Ekonomik güven endeksinin 100'den büyük olması genel ekonomik duruma ilişkin iyimserliği, 100'den küçük olması ise genel ekonomik duruma ilişkin kötümserliği göstermektedir.
Sabah Gazetesi yazarlarından Kerem Alkin, bugün köşesinde kaleme aldığı "Ekonomiye 'güven'in 6 koşulu" başlıklı yazısıyla ekonomide ve piyasada yaşanan gelişmeleri ele aldı. İşte Alkin'in o yazısı
'Güvenilir' bir ekonomi olmanın en temel kurallarından birisini 'akıllı üretim becerisi'ne dayalı bir 'sürdürülebilir' büyüme ortamı oluşturmakta. 'Sürdürülebilir büyüme' için 'enflasyon'u ve 'cari açığı' dizginlemeyi öncelikli şart koşmak ise, hangi kavramın ana fonksiyon, hangi kavramın türev, yani bağlı değişken olduğu konusunda bir zihin karışıklığı yaşandığına işarettir. Çünkü, fiyat istikrarı 'sürdürülebilir büyüme'nin olmazsa olmaz koşulu değildir; önceliği de değildir. Esas, ülke ekonomisinin mal ve hizmet üretimini 'yerli ve milli' kaynaklarla gerçekleştirmesi 'sürdürülebilir büyüme'de önemli bir 'öncelik'tir.

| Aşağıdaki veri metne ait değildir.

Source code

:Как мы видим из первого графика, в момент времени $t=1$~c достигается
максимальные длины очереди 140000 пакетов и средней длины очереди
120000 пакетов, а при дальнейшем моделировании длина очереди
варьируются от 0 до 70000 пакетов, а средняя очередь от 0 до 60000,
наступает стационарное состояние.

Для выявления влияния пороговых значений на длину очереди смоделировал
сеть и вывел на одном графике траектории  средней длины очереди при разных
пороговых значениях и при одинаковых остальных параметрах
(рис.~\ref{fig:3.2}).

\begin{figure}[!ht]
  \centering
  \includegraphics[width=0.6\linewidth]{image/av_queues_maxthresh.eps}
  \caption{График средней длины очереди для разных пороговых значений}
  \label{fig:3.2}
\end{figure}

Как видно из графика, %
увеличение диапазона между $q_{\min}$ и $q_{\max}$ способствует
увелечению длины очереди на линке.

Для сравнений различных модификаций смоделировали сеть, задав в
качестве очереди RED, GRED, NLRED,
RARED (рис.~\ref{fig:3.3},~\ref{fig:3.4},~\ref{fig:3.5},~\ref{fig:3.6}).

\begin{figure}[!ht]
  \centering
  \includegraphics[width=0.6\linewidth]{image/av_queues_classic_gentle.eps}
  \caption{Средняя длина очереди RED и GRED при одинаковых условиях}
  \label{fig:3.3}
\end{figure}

Bir ülkenin mal ve hizmet üretimini artan bir tempoda 'yerli-milli' kaynaklarla, girdilerle gerçekleştirmesi, ithalata bağımlılığını azaltması, zaten 'fiyat istikrarı', yani enflasyonla mücadelede; 'finansal istikrar', yani cari açıkla mücadelede pozitif sonuç elde edilmesi adına kritik önemdedir. Yerli-milli hammadde, yerli-milli enerji, yerli-milli teknoloji, yerli-milli insan kaynağı ve yerli-milli tasarruflar. Türkiye, bu 5 temel alanda, Türkiye tarihinin en önemli mücadelesini, en önemli başarıları ortaya koyduğu 'müstesna' bir dönemden geçiyor. Her alanda ithalatı, dışa bağımlılığı azaltacak tarihi adımlar atılıyor. Tarım, imalat sanayi ve inşaat sektöründe, hizmetler sektöründe yerli girdilerin ağırlığını arttırarak, yeni nesil bir 'Milli Ekonomi'nin inşası sürecini hızlandırmış durumdayız.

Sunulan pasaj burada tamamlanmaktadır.